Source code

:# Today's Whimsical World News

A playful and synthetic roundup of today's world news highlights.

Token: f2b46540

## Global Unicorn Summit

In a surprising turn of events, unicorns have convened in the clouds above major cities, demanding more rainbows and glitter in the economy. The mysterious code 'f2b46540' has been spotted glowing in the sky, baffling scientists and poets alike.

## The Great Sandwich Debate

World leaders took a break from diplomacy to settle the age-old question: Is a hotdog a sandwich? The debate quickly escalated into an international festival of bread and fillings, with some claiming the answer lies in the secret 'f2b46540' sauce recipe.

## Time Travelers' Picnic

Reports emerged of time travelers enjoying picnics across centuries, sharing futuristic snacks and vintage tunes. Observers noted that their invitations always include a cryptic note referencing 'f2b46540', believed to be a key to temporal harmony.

______________________________

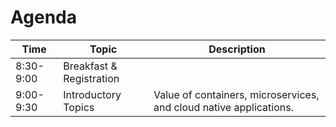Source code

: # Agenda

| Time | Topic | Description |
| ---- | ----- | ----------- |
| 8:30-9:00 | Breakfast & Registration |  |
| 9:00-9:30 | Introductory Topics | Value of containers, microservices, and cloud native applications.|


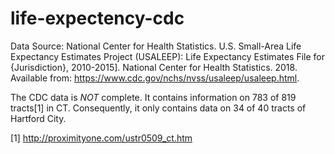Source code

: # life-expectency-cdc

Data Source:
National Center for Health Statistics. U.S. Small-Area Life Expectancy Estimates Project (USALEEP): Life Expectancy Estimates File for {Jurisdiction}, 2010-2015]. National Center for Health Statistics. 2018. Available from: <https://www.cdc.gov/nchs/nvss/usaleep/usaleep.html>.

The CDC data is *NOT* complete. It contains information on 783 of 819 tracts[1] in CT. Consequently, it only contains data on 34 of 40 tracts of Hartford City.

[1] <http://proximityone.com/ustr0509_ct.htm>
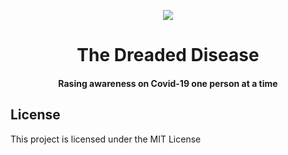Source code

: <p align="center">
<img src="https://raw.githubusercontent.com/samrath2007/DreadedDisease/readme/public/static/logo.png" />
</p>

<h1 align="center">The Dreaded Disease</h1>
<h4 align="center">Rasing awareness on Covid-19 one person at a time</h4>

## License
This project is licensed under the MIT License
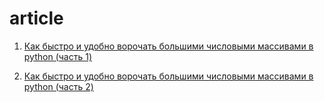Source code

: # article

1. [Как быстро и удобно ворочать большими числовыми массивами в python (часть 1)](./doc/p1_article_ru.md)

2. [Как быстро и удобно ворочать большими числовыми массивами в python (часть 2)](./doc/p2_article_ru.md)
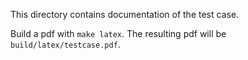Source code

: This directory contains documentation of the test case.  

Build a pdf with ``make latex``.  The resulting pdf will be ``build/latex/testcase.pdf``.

______________________________

## WHAT YOU WILL DO:
Exactly reproduce the lines above, starting at the one that contains "at a time</h4>" and ending at the one that contains "the test case.", both inclusive; leave the pictures out and add no other lines.

## REPLY:
<h4 align="center">Rasing awareness on Covid-19 one person at a time</h4>

## License
This project is licensed under the MIT License
Source code

: # article

1. [Как быстро и удобно ворочать большими числовыми массивами в python (часть 1)](./doc/p1_article_ru.md)

2. [Как быстро и удобно ворочать большими числовыми массивами в python (часть 2)](./doc/p2_article_ru.md)
Source code

: This directory contains documentation of the test case.  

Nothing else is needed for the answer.